> WORK TO COMPLETE
Filter these entries down to lines holding "quote".
======== DATASET EXCERPTS ========
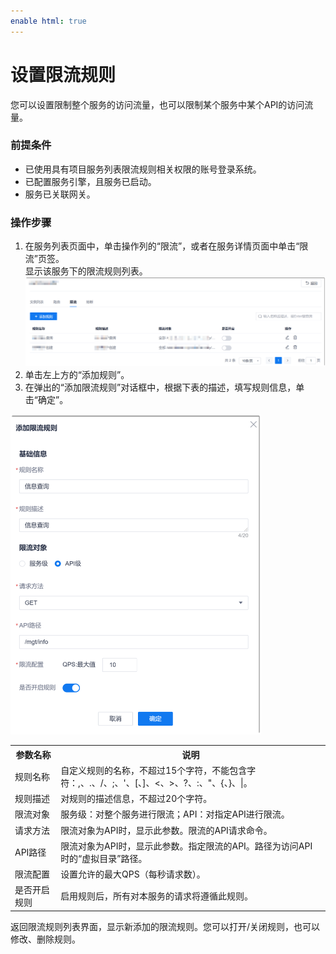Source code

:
 ```yaml
---
enable html: true
---
```

# 设置限流规则
您可以设置限制整个服务的访问流量，也可以限制某个服务中某个API的访问流量。

### 前提条件     
* 已使用具有项目服务列表限流规则相关权限的账号登录系统。
* 已配置服务引擎，且服务已启动。
* 服务已关联网关。

### 操作步骤   
1. 在服务列表页面中，单击操作列的“限流”，或者在服务详情页面中单击“限流”页签。     
   显示该服务下的限流规则列表。     
   <img src="fig/应用管理-限流01.png" style="zoom:50%">       
2. 单击左上方的“添加规则”。
3. 在弹出的“添加限流规则”对话框中，根据下表的描述，填写规则信息，单击“确定”。   
  <img src="fig/应用管理-限流02.png" style="zoom:50%">       

  <table>
<tr>
    <th>参数名称</th>
    <th>说明</th>
</tr>
<tr>
    <td>规则名称</td>
    <td>自定义规则的名称，不超过15个字符，不能包含字符：,、.、/、;、'、[、]、<、>、?、:、"、{、}、|。</td>
</tr>
<tr>
    <td>规则描述</td>
    <td>对规则的描述信息，不超过20个字符。</td>
</tr>
<tr>
    <td>限流对象</td>
    <td>服务级：对整个服务进行限流；API：对指定API进行限流。</td>
</tr><tr>
    <td>请求方法</td>
    <td>限流对象为API时，显示此参数。限流的API请求命令。</td>
</tr>
<tr>
    <td>API路径</td>
    <td>限流对象为API时，显示此参数。指定限流的API。路径为访问API时的“虚拟目录”路径。</td>
</tr>
<tr>
    <td>限流配置</td>
    <td>设置允许的最大QPS（每秒请求数）。</td>
</tr>
<tr>
    <td>是否开启规则</td>
    <td>启用规则后，所有对本服务的请求将遵循此规则。</td>
</tr>
</table>

返回限流规则列表界面，显示新添加的限流规则。您可以打开/关闭规则，也可以修改、删除规则。


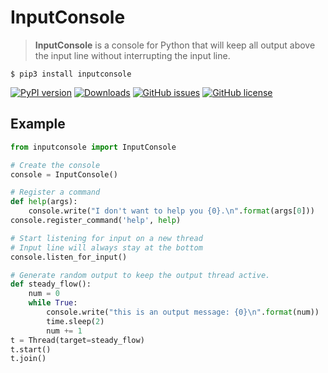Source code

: # InputConsole
> **InputConsole** is a console for Python that will keep all output above the input line without interrupting the input line.

```shell
$ pip3 install inputconsole
```

[![PyPI version](https://badge.fury.io/py/inputconsole.svg)](https://badge.fury.io/py/inputconsole)
[![Downloads](https://pepy.tech/badge/inputconsole)](https://pepy.tech/project/inputconsole)
[![GitHub issues](https://img.shields.io/github/issues/nathan-fiscaletti/inputconsole.svg)](https://github.com/nathan-fiscaletti/inputconsole/issues)
[![GitHub license](https://img.shields.io/github/license/nathan-fiscaletti/inputconsole.svg)](https://github.com/nathan-fiscaletti/inputconsole/blob/master/LICENSE)

## Example

```py
from inputconsole import InputConsole

# Create the console
console = InputConsole()

# Register a command
def help(args):
    console.write("I don't want to help you {0}.\n".format(args[0]))
console.register_command('help', help)

# Start listening for input on a new thread
# Input line will always stay at the bottom
console.listen_for_input()

# Generate random output to keep the output thread active.
def steady_flow():
    num = 0
    while True:
        console.write("this is an output message: {0}\n".format(num))
        time.sleep(2)
        num += 1
t = Thread(target=steady_flow)
t.start()
t.join()
```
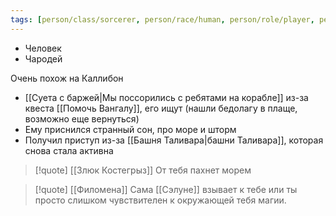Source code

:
 ```yaml
---
tags: [person/class/sorcerer, person/race/human, person/role/player, person/status/alive]
---
```


- Человек
- Чародей

 Очень похож на Каллибон

- [[Суета с баржей|Мы поссорились с ребятами на корабле]] из-за квеста [[Помочь Вангалу]], его ищут (нашли бедолагу в плаще, возможно еще вернуться)
- Ему приснился странный сон, про море и шторм
- Получил приступ из-за [[Башня Таливара|башни Таливара]], которая снова стала активна

> [!quote] [[Злюк Костегрыз]]
> От тебя пахнет морем

> [!quote] [[Филомена]]
> Сама [[Сэлуне]] взывает к тебе или ты просто слишком чувствителен к окружающей тебя магии.
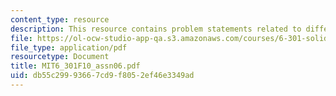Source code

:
 ```yaml
---
content_type: resource
description: This resource contains problem statements related to differential pair.
file: https://ol-ocw-studio-app-qa.s3.amazonaws.com/courses/6-301-solid-state-circuits-fall-2010/db55c29993667cd9f8052ef46e3349ad_MIT6_301F10_assn06.pdf
file_type: application/pdf
resourcetype: Document
title: MIT6_301F10_assn06.pdf
uid: db55c299-9366-7cd9-f805-2ef46e3349ad
---
```

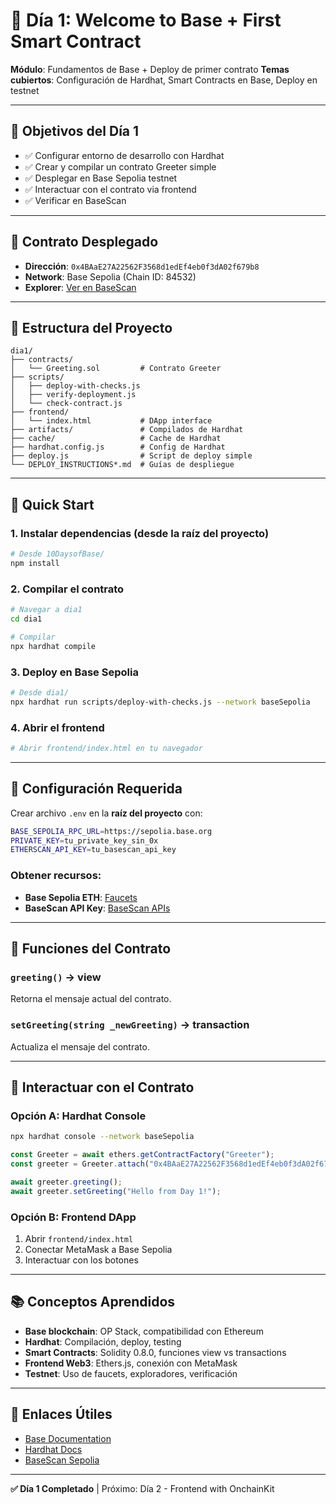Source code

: # 📅 Día 1: Welcome to Base + First Smart Contract

**Módulo**: Fundamentos de Base + Deploy de primer contrato
**Temas cubiertos**: Configuración de Hardhat, Smart Contracts en Base, Deploy en testnet

---

## 🎯 Objetivos del Día 1

- ✅ Configurar entorno de desarrollo con Hardhat
- ✅ Crear y compilar un contrato Greeter simple
- ✅ Desplegar en Base Sepolia testnet
- ✅ Interactuar con el contrato via frontend
- ✅ Verificar en BaseScan

---

## 📍 Contrato Desplegado

- **Dirección**: `0x4BAaE27A22562F3568d1edEf4eb0f3dA02f679b8`
- **Network**: Base Sepolia (Chain ID: 84532)
- **Explorer**: [Ver en BaseScan](https://sepolia.basescan.org/address/0x4BAaE27A22562F3568d1edEf4eb0f3dA02f679b8)

---

## 📁 Estructura del Proyecto

```
dia1/
├── contracts/
│   └── Greeting.sol         # Contrato Greeter
├── scripts/
│   ├── deploy-with-checks.js
│   ├── verify-deployment.js
│   └── check-contract.js
├── frontend/
│   └── index.html           # DApp interface
├── artifacts/               # Compilados de Hardhat
├── cache/                   # Cache de Hardhat
├── hardhat.config.js        # Config de Hardhat
├── deploy.js                # Script de deploy simple
└── DEPLOY_INSTRUCTIONS*.md  # Guías de despliegue
```

---

## 🚀 Quick Start

### 1. Instalar dependencias (desde la raíz del proyecto)
```bash
# Desde 10DaysofBase/
npm install
```

### 2. Compilar el contrato
```bash
# Navegar a dia1
cd dia1

# Compilar
npx hardhat compile
```

### 3. Deploy en Base Sepolia
```bash
# Desde dia1/
npx hardhat run scripts/deploy-with-checks.js --network baseSepolia
```

### 4. Abrir el frontend
```bash
# Abrir frontend/index.html en tu navegador
```

---

## 🔧 Configuración Requerida

Crear archivo `.env` en la **raíz del proyecto** con:

```bash
BASE_SEPOLIA_RPC_URL=https://sepolia.base.org
PRIVATE_KEY=tu_private_key_sin_0x
ETHERSCAN_API_KEY=tu_basescan_api_key
```

### Obtener recursos:
- **Base Sepolia ETH**: [Faucets](https://docs.base.org/tools/network-faucets)
- **BaseScan API Key**: [BaseScan APIs](https://basescan.org/apis)

---

## 📖 Funciones del Contrato

### `greeting()` → view
Retorna el mensaje actual del contrato.

### `setGreeting(string _newGreeting)` → transaction
Actualiza el mensaje del contrato.

---

## 🧪 Interactuar con el Contrato

### Opción A: Hardhat Console
```bash
npx hardhat console --network baseSepolia
```
```javascript
const Greeter = await ethers.getContractFactory("Greeter");
const greeter = Greeter.attach("0x4BAaE27A22562F3568d1edEf4eb0f3dA02f679b8");

await greeter.greeting();
await greeter.setGreeting("Hello from Day 1!");
```

### Opción B: Frontend DApp
1. Abrir `frontend/index.html`
2. Conectar MetaMask a Base Sepolia
3. Interactuar con los botones

---

## 📚 Conceptos Aprendidos

- **Base blockchain**: OP Stack, compatibilidad con Ethereum
- **Hardhat**: Compilación, deploy, testing
- **Smart Contracts**: Solidity 0.8.0, funciones view vs transactions
- **Frontend Web3**: Ethers.js, conexión con MetaMask
- **Testnet**: Uso de faucets, exploradores, verificación

---

## 🔗 Enlaces Útiles

- [Base Documentation](https://docs.base.org/)
- [Hardhat Docs](https://hardhat.org/docs)
- [BaseScan Sepolia](https://sepolia.basescan.org/)

---

**✅ Día 1 Completado** | Próximo: Día 2 - Frontend with OnchainKit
========
> RESPONSE FOR THIS EXERCISE
> [!quote] [[Злюк Костегрыз]]
> [!quote] [[Филомена]]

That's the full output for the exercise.